Some data was not available, but for seven facilities without available data, we were able to locate other facilities in the PERI database that are physically close (within a mile) of the facility without data. Here are the exact substitutions we used:
- For the Citgo Corpus Christi refinery, PERI data from Koch Industries’ Flint Hills West refinery
- For the Kinder Morgan Pasadena Terminal, PERI data from the Petrobras Pasadena Refinery
- For the Air Liquide facility in Pasadena, PERI data for the Baker Hughes Pasadena facility
- For the Blue Cube Operations facility in Freeport, PERI data from the Dow Chemical plant in Freeport
- For the INEOS plant in Pasadena, PERI data from BASF Pasadena
- For the MPLX Javalina plant in Corpus Christi, PERI data from the closest Air Products facility in Corpus Christi.
And, for the Magellan Midstream facility in Galena Park, data was provided by the Union of Concerned Scientists and T.e.j.a.s. 2016 report, “Double Jeopardy in Houston.”
Our source spreadsheet is available for download, below.
Primary sources directly from TCEQ is easy to access, via a pop-up menu, by clicking the any of the cells in the database while the “Source Report No.” realm is included.
Greenpeace compiled air pollution reports submitted to the Texas Commission on Environmental Quality (TCEQ) that occurred during the Hurricane Harvey disaster. TCEQ reports submitted by petrochemical refineries, chemical plants, oil & gas compressor stations, terminals, and other industrial sites provide estimates of the type and amounts of chemicals released, in pounds. Data includes pollution from the shutdown and start-up process for many refineries and chemical plants, as well as releases due to physical damage from Harvey.
This data is voluntarily reported by the facilities and companies.
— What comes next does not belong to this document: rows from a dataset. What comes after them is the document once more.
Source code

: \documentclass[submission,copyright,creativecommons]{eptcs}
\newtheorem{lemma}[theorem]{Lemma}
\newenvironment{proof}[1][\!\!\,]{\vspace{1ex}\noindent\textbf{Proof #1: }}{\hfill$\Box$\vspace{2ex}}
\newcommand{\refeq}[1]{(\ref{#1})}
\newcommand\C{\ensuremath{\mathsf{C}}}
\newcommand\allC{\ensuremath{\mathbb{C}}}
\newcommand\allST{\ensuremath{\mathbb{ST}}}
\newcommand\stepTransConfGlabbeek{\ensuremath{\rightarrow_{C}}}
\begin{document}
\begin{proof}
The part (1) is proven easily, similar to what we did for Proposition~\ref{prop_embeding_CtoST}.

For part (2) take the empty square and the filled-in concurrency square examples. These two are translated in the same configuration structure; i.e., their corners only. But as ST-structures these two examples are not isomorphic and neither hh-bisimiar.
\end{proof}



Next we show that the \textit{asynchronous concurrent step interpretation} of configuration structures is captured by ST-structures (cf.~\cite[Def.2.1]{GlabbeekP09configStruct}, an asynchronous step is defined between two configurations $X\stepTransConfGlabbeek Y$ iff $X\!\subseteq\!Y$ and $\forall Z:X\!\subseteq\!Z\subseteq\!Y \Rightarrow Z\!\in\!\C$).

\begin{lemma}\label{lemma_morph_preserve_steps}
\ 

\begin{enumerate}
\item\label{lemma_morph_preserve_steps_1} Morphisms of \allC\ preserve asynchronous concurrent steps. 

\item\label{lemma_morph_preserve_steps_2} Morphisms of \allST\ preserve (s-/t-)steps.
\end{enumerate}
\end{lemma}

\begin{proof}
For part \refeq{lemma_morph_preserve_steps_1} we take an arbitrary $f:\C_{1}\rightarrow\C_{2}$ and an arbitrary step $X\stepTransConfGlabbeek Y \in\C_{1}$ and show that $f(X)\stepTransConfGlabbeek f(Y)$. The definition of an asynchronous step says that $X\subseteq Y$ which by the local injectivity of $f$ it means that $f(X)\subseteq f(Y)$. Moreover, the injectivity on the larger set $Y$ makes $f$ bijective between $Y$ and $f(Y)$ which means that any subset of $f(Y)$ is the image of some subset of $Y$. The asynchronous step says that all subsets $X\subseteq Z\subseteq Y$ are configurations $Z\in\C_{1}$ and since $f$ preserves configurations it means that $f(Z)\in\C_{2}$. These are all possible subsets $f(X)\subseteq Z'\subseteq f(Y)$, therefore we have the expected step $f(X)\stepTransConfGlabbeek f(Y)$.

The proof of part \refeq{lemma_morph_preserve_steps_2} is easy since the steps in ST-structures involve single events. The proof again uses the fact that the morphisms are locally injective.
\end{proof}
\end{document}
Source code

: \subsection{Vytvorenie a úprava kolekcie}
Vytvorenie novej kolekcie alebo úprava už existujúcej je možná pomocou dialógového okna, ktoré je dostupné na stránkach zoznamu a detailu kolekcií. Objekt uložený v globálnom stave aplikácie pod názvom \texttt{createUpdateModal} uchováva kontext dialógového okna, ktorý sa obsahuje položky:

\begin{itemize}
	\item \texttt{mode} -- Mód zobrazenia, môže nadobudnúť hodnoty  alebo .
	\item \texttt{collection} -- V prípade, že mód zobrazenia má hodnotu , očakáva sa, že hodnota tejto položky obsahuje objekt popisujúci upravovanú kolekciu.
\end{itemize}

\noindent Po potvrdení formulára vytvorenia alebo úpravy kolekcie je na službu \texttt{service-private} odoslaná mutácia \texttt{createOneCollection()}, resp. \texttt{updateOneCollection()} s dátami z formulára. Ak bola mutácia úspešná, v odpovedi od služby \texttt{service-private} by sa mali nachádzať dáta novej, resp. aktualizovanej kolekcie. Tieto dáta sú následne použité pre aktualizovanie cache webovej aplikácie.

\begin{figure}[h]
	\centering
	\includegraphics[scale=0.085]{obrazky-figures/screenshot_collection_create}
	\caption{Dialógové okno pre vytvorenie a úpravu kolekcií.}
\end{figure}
There were no official air monitoring efforts by state or federal officials during and after hurricane Harvey, and thus, no way to verify data submitted to TCEQ.
Greenpeace’s database does not include filings to the Texas Railroad Commission, the U.S. Environmental Protection Agency (EPA), the U.S. Coast Guard, or any other government agencies.
Data does not include estimates of chemicals released from Superfund sites, Brownfields, sewage and water treatment facilities, or other potential point-sources of air and water pollution reported after the storm.